Con las manos en el timón divisa la costa.
El final del día anda cerca. El final de su jornada de trabajo.
La ciudad ya despertando espera su llegada.
Sus ojos inmóviles, dilatados imaginan su regreso.
Nada más pisar el puerto lo recibe su perro. Fiel a una promesa que cree que está cumpliendo.
Le espera su familia, mujer e hijos.
Nada más tocar la llave en la cerradura se oyen pasos apresurados hacia la puerta. Un mínimo paso dentro del hogar y ya unos brazos absorben el frío que acumula en su cuerpo.
Unos cortos brazos que apenas rodean su cintura pero que es suficiente para hacer soltar el equipaje que carga desde el puerto. Pesado en sus hombros, liviano ya en el suelo.
Su hijo menor aprieta su cara contra él, quiere pensar, forzarse a creer que ha crecido.
En volandas y con la mano del niño como remolcador, lo lleva hasta la cocina.
Allí, de pié, inmóvil se encuentra su esposa y como la última vez, como la anterior, se funden en un simbiótico abrazo. Un dos que se hacen uno.
Sin abrir los labios se lo dicen todo.
Larga espera, sin estar con nosotros, sin estar con vosotros. Juntos.
El zarandeo del abrazo le hace tambalear, sus limitadas fuerzas iban en ese abrazo.

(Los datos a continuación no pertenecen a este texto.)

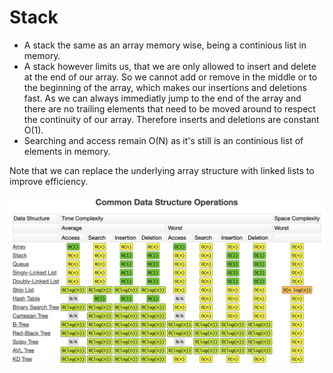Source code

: # Stack

* A stack the same as an array memory wise, being a continious list in memory.
* A stack however limits us, that we are only allowed to insert and delete at the end of our array. So we cannot add or remove in the middle or to the beginning of the array, which makes our insertions and deletions fast. As we can always immediatly jump to the end of the array and there are no trailing elements that need to be moved around to respect the continuity of our array. Therefore inserts and deletions are constant O(1). 
* Searching and access remain O(N) as it's still is an continious list of elements in memory.

Note that we can replace the underlying array structure with linked lists to improve efficiency.

![big-0-2](../assets/big-o-2.png)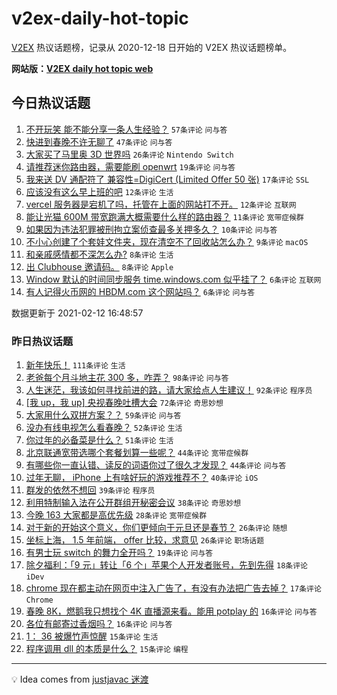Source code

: # v2ex-daily-hot-topic

[V2EX](https://www.v2ex.com/) 热议话题榜，记录从 2020-12-18 日开始的 V2EX 热议话题榜单。

**网站版：[V2EX daily hot topic web](https://realleonardo.github.io/v2ex-daily-hot-topic-web/)**

## 今日热议话题

<!-- TODAY BEGIN -->

1. [不开玩笑 能不能分享一条人生经验？](https://www.v2ex.com/t/753038) `57条评论` `问与答`
1. [快进到春晚不许无聊了](https://www.v2ex.com/t/753020) `47条评论` `问与答`
1. [大家买了马里奥 3D 世界吗](https://www.v2ex.com/t/753010) `26条评论` `Nintendo Switch`
1. [请推荐迷你路由器，需要能刷 openwrt](https://www.v2ex.com/t/753015) `19条评论` `问与答`
1. [我来送 DV 通配符了 兼容性=DigiCert (Limited Offer 50 张)](https://www.v2ex.com/t/753028) `17条评论` `SSL`
1. [应该没有这么早上班的吧](https://www.v2ex.com/t/753014) `12条评论` `生活`
1. [vercel 服务器是宕机了吗，托管在上面的网站打不开。](https://www.v2ex.com/t/753009) `12条评论` `互联网`
1. [能让光猫 600M 带宽跑满大概需要什么样的路由器？](https://www.v2ex.com/t/753030) `11条评论` `宽带症候群`
1. [如果因为违法犯罪被刑拘立案侦查最多关押多久？](https://www.v2ex.com/t/753008) `10条评论` `问与答`
1. [不小心创建了个套娃文件夹，现在清空不了回收站怎么办？](https://www.v2ex.com/t/753021) `9条评论` `macOS`
1. [和亲戚感情都不深怎么办?](https://www.v2ex.com/t/753040) `8条评论` `生活`
1. [出 Clubhouse 邀请码。](https://www.v2ex.com/t/753016) `8条评论` `Apple`
1. [Window 默认的时间同步服务 time.windows.com 似乎挂了？](https://www.v2ex.com/t/753041) `6条评论` `互联网`
1. [有人记得火币网的 HBDM.com 这个网站吗？](https://www.v2ex.com/t/753011) `6条评论` `问与答`

数据更新于 2021-02-12 16:48:57

<!-- TODAY END -->

### 昨日热议话题

<!-- YESTERDAY BEGIN -->

1. [新年快乐！](https://www.v2ex.com/t/752906) `111条评论` `生活`
1. [老爸每个月斗地主花 300 多，咋弄？](https://www.v2ex.com/t/752903) `98条评论` `问与答`
1. [人生迷茫，我该如何寻找前进的路，请大家给点人生建议！](https://www.v2ex.com/t/752959) `92条评论` `程序员`
1. [[我 up，我 up] 央视春晚吐槽大会](https://www.v2ex.com/t/752980) `72条评论` `奇思妙想`
1. [大家用什么双拼方案？？](https://www.v2ex.com/t/752937) `59条评论` `问与答`
1. [没办有线电视怎么看春晚？](https://www.v2ex.com/t/752939) `52条评论` `生活`
1. [你过年的必备菜是什么？](https://www.v2ex.com/t/752922) `51条评论` `生活`
1. [北京联通宽带选哪个套餐划算一些呢？](https://www.v2ex.com/t/752927) `44条评论` `宽带症候群`
1. [有哪些你一直认错、读反的词语你过了很久才发现？](https://www.v2ex.com/t/752905) `44条评论` `问与答`
1. [过年无聊， iPhone 上有啥好玩的游戏推荐不？](https://www.v2ex.com/t/752924) `40条评论` `iOS`
1. [群发的依然不想回](https://www.v2ex.com/t/752978) `39条评论` `程序员`
1. [利用特制输入法在公开群组开秘密会议](https://www.v2ex.com/t/752961) `38条评论` `奇思妙想`
1. [今晚 163 大家都是高优先级](https://www.v2ex.com/t/752970) `28条评论` `宽带症候群`
1. [对于新的开始这个意义，你们更倾向于元旦还是春节？](https://www.v2ex.com/t/752956) `26条评论` `随想`
1. [坐标上海， 1.5 年前端， offer 比较，求意见](https://www.v2ex.com/t/752950) `26条评论` `职场话题`
1. [有男士玩 switch 的舞力全开吗？](https://www.v2ex.com/t/752919) `19条评论` `问与答`
1. [除夕福利：「9 元」转让「6 个」苹果个人开发者账号，先到先得](https://www.v2ex.com/t/752953) `18条评论` `iDev`
1. [chrome 现在都主动在网页中注入广告了，有没有办法把广告去掉？](https://www.v2ex.com/t/752958) `17条评论` `Chrome`
1. [春晚 8K，燃鹅我只想找个 4K 直播源来看。能用 potplay 的](https://www.v2ex.com/t/752966) `16条评论` `问与答`
1. [各位有邮寄过香烟吗？](https://www.v2ex.com/t/752912) `16条评论` `问与答`
1. [1： 36 被爆竹声惊醒](https://www.v2ex.com/t/753003) `15条评论` `生活`
1. [程序调用 dll 的本质是什么？](https://www.v2ex.com/t/752972) `15条评论` `编程`

<!-- YESTERDAY END -->

---

💡 Idea comes from [justjavac 迷渡](https://github.com/justjavac/)
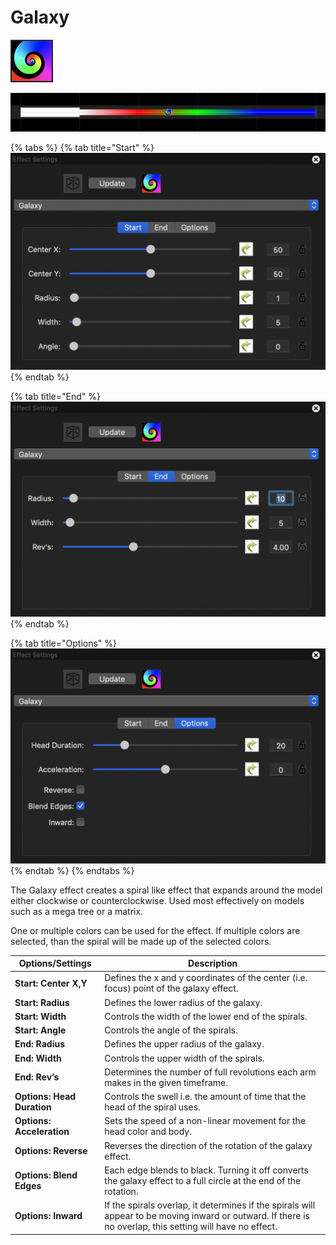 # Galaxy

![Icon](<../../.gitbook/assets/image (376).png>)

![Sequencer Grid](<../../.gitbook/assets/image (194).png>)

{% tabs %}
{% tab title="Start" %}
![](<../../.gitbook/assets/image (431).png>)
{% endtab %}

{% tab title="End" %}
![](<../../.gitbook/assets/image (73) (1).png>)
{% endtab %}

{% tab title="Options" %}
![](<../../.gitbook/assets/image (123).png>)
{% endtab %}
{% endtabs %}

The Galaxy effect creates a spiral like effect that expands around the model either clockwise or counterclockwise. Used most effectively on models such as a mega tree or a matrix.

One or multiple colors can be used for the effect. If multiple colors are selected, than the spiral will be made up of the selected colors.

| Options/Settings           | Description                                                                                                                                                |
| -------------------------- | ---------------------------------------------------------------------------------------------------------------------------------------------------------- |
| **Start: Center X,Y**      | Defines the x and y coordinates of the center (i.e. focus) point of the galaxy effect.                                                                     |
| **Start: Radius**          | Defines the lower radius of the galaxy.                                                                                                                    |
| **Start: Width**           | Controls the width of the lower end of the spirals.                                                                                                        |
| **Start: Angle**           | Controls the angle of the spirals.                                                                                                                         |
| **End: Radius**            | Defines the upper radius of the galaxy.                                                                                                                    |
| **End: Width**             | Controls the upper width of the spirals.                                                                                                                   |
| **End: Rev’s**             | Determines the number of full revolutions each arm makes in the given timeframe.                                                                           |
| **Options: Head Duration** | Controls the swell i.e. the amount of time that the head of the spiral uses.                                                                               |
| **Options: Acceleration**  | Sets the speed of a non-linear movement for the head color and body.                                                                                       |
| **Options: Reverse**       | Reverses the direction of the rotation of the galaxy effect.                                                                                               |
| **Options: Blend Edges**   | Each edge blends to black. Turning it off converts the galaxy effect to a full circle at the end of the rotation.                                          |
| **Options: Inward**        | If the spirals overlap, it determines if the spirals will appear to be moving inward or outward. If there is no overlap, this setting will have no effect. |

Mira alrededor y una paz lo inunda.
Una buena cena, con una copiosa mesa.
En abundancia de comida y de compañía, una mesa llena de aquello que anhelaba tanto en alta mar.
El plan era perfecto.
Sus manos aferradas al timón lo llevan rumbo a puerto.
Atraca, amarra y desembarca.
Nadie le espera.
Llave en mano abre la puerta, se adentra en casa y el silencio lo inunda todo.
El mismo que anduvo con él las últimas semanas, ahora sin el rumor de la bravura del mar.
El mismo silencio que le tapa la boca, que le enmudece en cada una de sus partidas.
El tintineo de un vaso ya desgastado y el verter el alcohol es lo audible en la estancia.
El silencio es su compañía, y la soledad su vida.